* The task
Copy the lines exactly. Begin at the first line of the data and stop after the line with "Questo changelog (NUOVO)".

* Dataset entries
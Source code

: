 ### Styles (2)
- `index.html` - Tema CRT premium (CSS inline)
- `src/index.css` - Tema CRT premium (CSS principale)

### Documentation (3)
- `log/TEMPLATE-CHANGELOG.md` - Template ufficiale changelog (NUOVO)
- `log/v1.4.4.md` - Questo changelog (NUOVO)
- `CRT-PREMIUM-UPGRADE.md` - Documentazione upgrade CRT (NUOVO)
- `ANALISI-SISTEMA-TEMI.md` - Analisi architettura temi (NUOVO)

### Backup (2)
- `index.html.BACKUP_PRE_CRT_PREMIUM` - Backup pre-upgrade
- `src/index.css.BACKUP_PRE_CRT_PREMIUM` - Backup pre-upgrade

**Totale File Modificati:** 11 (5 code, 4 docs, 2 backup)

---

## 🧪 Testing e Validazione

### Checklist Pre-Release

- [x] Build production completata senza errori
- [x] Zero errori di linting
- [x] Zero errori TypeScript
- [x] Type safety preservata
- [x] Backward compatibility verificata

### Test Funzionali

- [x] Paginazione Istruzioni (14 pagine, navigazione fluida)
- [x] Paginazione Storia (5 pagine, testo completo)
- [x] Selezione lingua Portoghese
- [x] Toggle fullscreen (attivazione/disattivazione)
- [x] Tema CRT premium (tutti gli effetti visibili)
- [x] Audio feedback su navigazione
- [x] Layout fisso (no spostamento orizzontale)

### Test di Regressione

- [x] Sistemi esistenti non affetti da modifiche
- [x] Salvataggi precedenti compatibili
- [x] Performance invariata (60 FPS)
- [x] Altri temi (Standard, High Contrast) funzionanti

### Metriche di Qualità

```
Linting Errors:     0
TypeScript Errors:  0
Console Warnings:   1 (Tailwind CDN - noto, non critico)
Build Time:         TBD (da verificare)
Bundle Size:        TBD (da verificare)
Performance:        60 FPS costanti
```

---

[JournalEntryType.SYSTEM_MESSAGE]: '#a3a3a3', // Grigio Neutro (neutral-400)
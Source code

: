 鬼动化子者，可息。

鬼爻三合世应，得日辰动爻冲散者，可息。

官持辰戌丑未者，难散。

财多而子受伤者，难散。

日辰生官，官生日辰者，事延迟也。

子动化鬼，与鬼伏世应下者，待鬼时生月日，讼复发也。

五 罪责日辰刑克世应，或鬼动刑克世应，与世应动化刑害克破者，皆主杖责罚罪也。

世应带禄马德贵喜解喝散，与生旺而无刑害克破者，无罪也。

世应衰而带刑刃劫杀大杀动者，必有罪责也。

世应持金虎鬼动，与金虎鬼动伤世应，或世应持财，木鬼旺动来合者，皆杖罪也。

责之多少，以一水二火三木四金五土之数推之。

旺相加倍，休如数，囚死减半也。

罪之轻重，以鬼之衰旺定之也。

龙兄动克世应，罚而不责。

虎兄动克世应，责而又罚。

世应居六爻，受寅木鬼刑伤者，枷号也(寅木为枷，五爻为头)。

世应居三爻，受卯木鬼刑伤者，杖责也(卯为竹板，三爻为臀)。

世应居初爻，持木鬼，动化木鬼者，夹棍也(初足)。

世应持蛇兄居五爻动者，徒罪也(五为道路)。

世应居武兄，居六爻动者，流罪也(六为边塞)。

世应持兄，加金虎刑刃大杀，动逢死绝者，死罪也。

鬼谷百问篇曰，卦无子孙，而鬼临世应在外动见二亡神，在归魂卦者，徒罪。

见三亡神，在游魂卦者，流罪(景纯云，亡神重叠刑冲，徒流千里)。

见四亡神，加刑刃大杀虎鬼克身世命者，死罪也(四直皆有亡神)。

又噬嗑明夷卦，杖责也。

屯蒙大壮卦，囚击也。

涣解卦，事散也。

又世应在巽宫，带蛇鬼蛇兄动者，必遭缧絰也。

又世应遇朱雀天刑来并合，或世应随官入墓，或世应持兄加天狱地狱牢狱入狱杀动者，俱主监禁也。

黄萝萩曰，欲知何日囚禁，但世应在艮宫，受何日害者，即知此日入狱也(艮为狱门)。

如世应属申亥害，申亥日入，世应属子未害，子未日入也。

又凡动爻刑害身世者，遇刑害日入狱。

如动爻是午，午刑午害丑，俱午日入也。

* Response to the exercise
Source code

: ### Styles (2)
- `index.html` - Tema CRT premium (CSS inline)
- `src/index.css` - Tema CRT premium (CSS principale)

### Documentation (3)
- `log/TEMPLATE-CHANGELOG.md` - Template ufficiale changelog (NUOVO)
- `log/v1.4.4.md` - Questo changelog (NUOVO)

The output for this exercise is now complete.